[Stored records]
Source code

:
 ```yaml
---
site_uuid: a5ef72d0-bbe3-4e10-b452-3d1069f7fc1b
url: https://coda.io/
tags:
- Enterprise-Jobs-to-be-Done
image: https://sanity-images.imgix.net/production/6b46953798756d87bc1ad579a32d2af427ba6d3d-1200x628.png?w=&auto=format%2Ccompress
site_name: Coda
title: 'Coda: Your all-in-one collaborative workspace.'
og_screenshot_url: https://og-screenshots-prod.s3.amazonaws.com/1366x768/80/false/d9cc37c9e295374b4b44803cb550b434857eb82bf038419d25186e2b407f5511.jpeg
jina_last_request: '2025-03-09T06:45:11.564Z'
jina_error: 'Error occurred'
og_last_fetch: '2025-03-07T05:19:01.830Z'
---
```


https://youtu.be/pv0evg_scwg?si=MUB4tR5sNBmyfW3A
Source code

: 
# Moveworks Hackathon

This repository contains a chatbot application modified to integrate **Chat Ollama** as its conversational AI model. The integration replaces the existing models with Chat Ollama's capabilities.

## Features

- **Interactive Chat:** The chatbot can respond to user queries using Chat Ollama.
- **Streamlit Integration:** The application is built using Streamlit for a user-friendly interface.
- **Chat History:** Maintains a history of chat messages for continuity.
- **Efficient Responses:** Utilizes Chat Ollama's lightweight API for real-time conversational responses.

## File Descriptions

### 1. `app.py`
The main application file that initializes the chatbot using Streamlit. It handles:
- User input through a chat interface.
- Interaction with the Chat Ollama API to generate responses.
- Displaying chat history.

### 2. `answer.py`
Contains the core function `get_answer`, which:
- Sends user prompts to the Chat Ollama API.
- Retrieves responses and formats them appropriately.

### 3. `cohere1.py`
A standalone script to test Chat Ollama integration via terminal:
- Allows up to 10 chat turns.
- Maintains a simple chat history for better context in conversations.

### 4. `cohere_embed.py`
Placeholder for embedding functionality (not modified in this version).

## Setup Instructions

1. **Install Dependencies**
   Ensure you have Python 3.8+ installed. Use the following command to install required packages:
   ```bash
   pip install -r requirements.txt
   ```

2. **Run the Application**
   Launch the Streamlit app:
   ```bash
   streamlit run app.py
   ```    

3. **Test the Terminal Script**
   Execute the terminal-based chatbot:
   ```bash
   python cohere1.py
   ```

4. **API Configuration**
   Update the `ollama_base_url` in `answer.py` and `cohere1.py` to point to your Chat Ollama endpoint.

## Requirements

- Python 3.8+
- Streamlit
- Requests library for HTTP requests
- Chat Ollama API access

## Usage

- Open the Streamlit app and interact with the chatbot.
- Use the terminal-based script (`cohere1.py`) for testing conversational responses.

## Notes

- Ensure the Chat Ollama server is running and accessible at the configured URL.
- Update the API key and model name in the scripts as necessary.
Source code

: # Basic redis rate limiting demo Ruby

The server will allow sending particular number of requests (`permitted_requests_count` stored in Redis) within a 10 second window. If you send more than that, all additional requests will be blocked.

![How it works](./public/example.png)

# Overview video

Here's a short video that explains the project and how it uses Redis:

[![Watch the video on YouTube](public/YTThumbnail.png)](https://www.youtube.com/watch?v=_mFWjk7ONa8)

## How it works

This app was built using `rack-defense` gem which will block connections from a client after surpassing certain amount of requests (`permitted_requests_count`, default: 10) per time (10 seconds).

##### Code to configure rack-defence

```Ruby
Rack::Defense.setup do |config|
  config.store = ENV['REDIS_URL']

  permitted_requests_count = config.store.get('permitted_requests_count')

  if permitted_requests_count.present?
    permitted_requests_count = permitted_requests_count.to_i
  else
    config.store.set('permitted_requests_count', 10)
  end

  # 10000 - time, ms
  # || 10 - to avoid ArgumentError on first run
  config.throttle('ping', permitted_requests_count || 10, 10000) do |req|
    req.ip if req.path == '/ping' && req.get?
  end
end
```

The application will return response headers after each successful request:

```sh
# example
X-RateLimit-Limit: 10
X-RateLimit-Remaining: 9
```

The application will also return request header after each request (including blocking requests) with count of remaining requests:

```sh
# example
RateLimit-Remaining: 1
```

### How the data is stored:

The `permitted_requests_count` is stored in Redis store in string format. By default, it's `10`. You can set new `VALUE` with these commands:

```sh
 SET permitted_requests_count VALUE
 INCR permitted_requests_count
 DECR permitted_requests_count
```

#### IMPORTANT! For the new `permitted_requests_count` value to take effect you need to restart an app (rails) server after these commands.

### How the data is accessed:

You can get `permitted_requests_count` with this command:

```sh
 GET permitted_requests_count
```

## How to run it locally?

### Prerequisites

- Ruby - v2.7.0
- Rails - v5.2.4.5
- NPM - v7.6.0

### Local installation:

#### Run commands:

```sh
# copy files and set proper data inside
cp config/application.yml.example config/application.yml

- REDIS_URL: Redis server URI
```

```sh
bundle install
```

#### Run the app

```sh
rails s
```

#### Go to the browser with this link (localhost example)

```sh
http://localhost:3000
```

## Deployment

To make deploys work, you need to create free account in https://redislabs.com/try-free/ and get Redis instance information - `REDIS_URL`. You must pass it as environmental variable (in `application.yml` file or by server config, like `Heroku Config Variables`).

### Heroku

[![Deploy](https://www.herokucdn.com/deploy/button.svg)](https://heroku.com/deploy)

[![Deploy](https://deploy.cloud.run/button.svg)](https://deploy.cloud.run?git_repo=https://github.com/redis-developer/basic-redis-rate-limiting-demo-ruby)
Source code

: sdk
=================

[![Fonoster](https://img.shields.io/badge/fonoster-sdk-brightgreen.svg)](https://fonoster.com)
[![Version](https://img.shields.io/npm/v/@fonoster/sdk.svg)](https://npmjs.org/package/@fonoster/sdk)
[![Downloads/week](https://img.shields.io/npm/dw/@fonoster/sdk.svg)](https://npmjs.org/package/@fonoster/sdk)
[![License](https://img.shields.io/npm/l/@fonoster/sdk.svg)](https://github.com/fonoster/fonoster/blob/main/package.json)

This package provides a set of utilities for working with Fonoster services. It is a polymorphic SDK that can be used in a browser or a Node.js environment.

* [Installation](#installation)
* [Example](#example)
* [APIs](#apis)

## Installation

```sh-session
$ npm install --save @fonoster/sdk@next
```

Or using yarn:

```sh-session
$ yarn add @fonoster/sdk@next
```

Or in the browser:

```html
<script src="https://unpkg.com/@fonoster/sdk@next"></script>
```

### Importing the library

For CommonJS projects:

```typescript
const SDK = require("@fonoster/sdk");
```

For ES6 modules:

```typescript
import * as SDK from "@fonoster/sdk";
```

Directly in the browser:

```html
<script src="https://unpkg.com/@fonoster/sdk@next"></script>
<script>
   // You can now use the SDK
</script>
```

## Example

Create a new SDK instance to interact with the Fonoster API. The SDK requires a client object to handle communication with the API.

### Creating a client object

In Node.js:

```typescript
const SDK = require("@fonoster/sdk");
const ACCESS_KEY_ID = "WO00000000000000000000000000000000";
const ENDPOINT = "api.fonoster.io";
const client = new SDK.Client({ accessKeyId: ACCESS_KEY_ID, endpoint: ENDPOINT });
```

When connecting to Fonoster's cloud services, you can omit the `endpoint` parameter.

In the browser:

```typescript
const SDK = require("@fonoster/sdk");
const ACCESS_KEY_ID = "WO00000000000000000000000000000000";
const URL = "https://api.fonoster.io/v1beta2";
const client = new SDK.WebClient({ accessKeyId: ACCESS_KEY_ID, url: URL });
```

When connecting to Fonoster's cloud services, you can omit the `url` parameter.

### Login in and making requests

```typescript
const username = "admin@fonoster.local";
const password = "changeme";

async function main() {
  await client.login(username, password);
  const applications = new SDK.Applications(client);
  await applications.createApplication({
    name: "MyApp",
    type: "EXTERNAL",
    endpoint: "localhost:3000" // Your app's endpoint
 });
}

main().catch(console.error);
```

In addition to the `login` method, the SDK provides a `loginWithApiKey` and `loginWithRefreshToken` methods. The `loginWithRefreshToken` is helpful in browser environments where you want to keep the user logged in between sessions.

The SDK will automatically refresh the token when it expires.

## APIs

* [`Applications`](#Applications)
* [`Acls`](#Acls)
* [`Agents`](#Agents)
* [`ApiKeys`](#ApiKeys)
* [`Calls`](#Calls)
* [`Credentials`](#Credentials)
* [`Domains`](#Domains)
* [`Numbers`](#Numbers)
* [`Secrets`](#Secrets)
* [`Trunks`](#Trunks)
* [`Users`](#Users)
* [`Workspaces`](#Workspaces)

* _Goal of the exercise_
Wherever the string "need" appears in the entries above, return the line it appears on.

* _Reply to the exercise_
#### IMPORTANT! For the new `permitted_requests_count` value to take effect you need to restart an app (rails) server after these commands.
To make deploys work, you need to create free account in https://redislabs.com/try-free/ and get Redis instance information - `REDIS_URL`. You must pass it as environmental variable (in `application.yml` file or by server config, like `Heroku Config Variables`).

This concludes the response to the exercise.